**Description of the task**.
An exact copy of every entry is needed here; the images stay out.

**Data shown**.
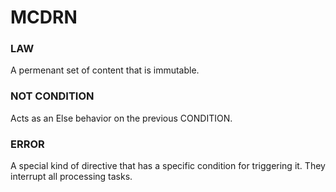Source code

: # MCDRN

### LAW

A permenant set of content that is immutable.

### NOT CONDITION

Acts as an Else behavior on the previous CONDITION.

### ERROR

A special kind of directive that has a specific condition for triggering it. They interrupt all processing tasks.
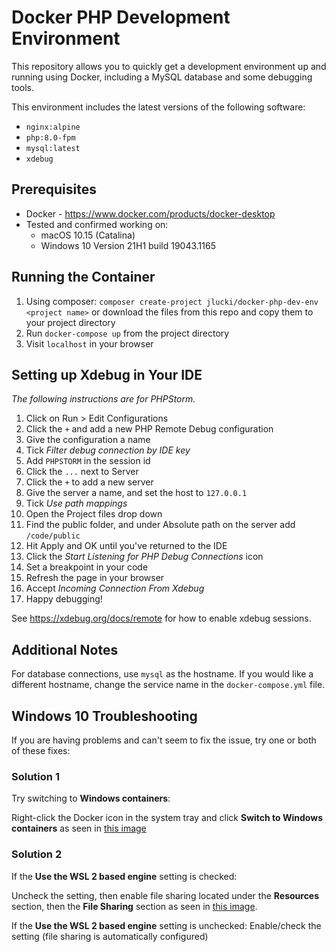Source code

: 
# Docker PHP Development Environment

This repository allows you to quickly get a development environment up and running using Docker, including a MySQL database and some debugging tools.

This environment includes the latest versions of the following software:

- `nginx:alpine`
- `php:8.0-fpm`
- `mysql:latest`
- `xdebug`

## Prerequisites

 - Docker - https://www.docker.com/products/docker-desktop
 - Tested and confirmed working on:
	 - macOS 10.15 (Catalina)
	 - Windows 10 Version 21H1 build 19043.1165

## Running the Container

1. Using composer: `composer create-project jlucki/docker-php-dev-env <project name>` or download the files from this repo and copy them to your project directory
3. Run `docker-compose up` from the project directory
4. Visit `localhost` in your browser

## Setting up Xdebug in Your IDE

_The following instructions are for PHPStorm._

1. Click on Run > Edit Configurations
2. Click the `+` and add a new PHP Remote Debug configuration
3. Give the configuration a name
4. Tick _Filter debug connection by IDE key_
5. Add `PHPSTORM` in the session id
6. Click the `...` next to Server
7. Click the `+` to add a new server
8. Give the server a name, and set the host to `127.0.0.1`
9. Tick _Use path mappings_
10. Open the Project files drop down
11. Find the public folder, and under Absolute path on the server add `/code/public`
12. Hit Apply and OK until you've returned to the IDE
13. Click the _Start Listening for PHP Debug Connections_ icon
14. Set a breakpoint in your code
15. Refresh the page in your browser
16. Accept _Incoming Connection From Xdebug_
17. Happy debugging!

See https://xdebug.org/docs/remote for how to enable xdebug sessions.

## Additional Notes

For database connections, use `mysql` as the hostname. If you would like a different hostname, change the service name in the `docker-compose.yml` file.

## Windows 10 Troubleshooting

If you are having problems and can't seem to fix the issue, try one or both of these fixes:

### Solution 1
Try switching to **Windows containers**:

Right-click the Docker icon in the system tray and click **Switch to Windows containers** as seen in [this image](https://i.imgur.com/enYmIPH.png)

### Solution 2
If the **Use the WSL 2 based engine** setting is checked:

Uncheck the setting, then enable file sharing located under the **Resources** section, then the **File Sharing** section as seen in [this image](https://i.imgur.com/maub2Wh.png).

If the **Use the WSL 2 based engine** setting is unchecked:
Enable/check the setting (file sharing is automatically configured)
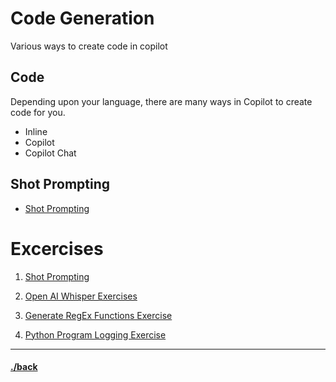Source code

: # Code Generation
Various ways to create code in copilot


## Code
Depending upon your language, there are many ways in Copilot to create code for you.

- Inline
- Copilot
- Copilot Chat

## Shot Prompting
* [Shot Prompting](./shot.md)


# Excercises

1. [Shot Prompting](./02.02.1/instructions.md)

2. [Open AI Whisper Exercises](./02.05.1/instructions.md)

2. [Generate RegEx Functions Exercise](./02.05.2/instructions.md)

3. [Python Program Logging Exercise](./02.05.3/instructions.md)



---

#### [./back](./README.md)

**Exercise result**.
Source code

: # MCDRN

### LAW

A permenant set of content that is immutable.

### NOT CONDITION

Acts as an Else behavior on the previous CONDITION.

### ERROR

A special kind of directive that has a specific condition for triggering it. They interrupt all processing tasks.
Source code

: 
# Docker PHP Development Environment

This repository allows you to quickly get a development environment up and running using Docker, including a MySQL database and some debugging tools.

This environment includes the latest versions of the following software:

- `nginx:alpine`
- `php:8.0-fpm`
- `mysql:latest`
- `xdebug`

## Prerequisites

 - Docker - https://www.docker.com/products/docker-desktop
 - Tested and confirmed working on:
	 - macOS 10.15 (Catalina)
	 - Windows 10 Version 21H1 build 19043.1165

## Running the Container

1. Using composer: `composer create-project jlucki/docker-php-dev-env <project name>` or download the files from this repo and copy them to your project directory
3. Run `docker-compose up` from the project directory
4. Visit `localhost` in your browser

## Setting up Xdebug in Your IDE

_The following instructions are for PHPStorm._

1. Click on Run > Edit Configurations
2. Click the `+` and add a new PHP Remote Debug configuration
3. Give the configuration a name
4. Tick _Filter debug connection by IDE key_
5. Add `PHPSTORM` in the session id
6. Click the `...` next to Server
7. Click the `+` to add a new server
8. Give the server a name, and set the host to `127.0.0.1`
9. Tick _Use path mappings_
10. Open the Project files drop down
11. Find the public folder, and under Absolute path on the server add `/code/public`
12. Hit Apply and OK until you've returned to the IDE
13. Click the _Start Listening for PHP Debug Connections_ icon
14. Set a breakpoint in your code
15. Refresh the page in your browser
16. Accept _Incoming Connection From Xdebug_
17. Happy debugging!

See https://xdebug.org/docs/remote for how to enable xdebug sessions.

## Additional Notes

For database connections, use `mysql` as the hostname. If you would like a different hostname, change the service name in the `docker-compose.yml` file.

## Windows 10 Troubleshooting

If you are having problems and can't seem to fix the issue, try one or both of these fixes:

### Solution 1
Try switching to **Windows containers**:

Right-click the Docker icon in the system tray and click **Switch to Windows containers** as seen in [this image](https://i.imgur.com/enYmIPH.png)

### Solution 2
If the **Use the WSL 2 based engine** setting is checked:

Uncheck the setting, then enable file sharing located under the **Resources** section, then the **File Sharing** section as seen in [this image](https://i.imgur.com/maub2Wh.png).

If the **Use the WSL 2 based engine** setting is unchecked:
Enable/check the setting (file sharing is automatically configured)
Source code

: # Code Generation
Various ways to create code in copilot


## Code
Depending upon your language, there are many ways in Copilot to create code for you.

- Inline
- Copilot
- Copilot Chat

## Shot Prompting
* [Shot Prompting](./shot.md)


# Excercises

1. [Shot Prompting](./02.02.1/instructions.md)

2. [Open AI Whisper Exercises](./02.05.1/instructions.md)

2. [Generate RegEx Functions Exercise](./02.05.2/instructions.md)

3. [Python Program Logging Exercise](./02.05.3/instructions.md)



---

#### [./back](./README.md)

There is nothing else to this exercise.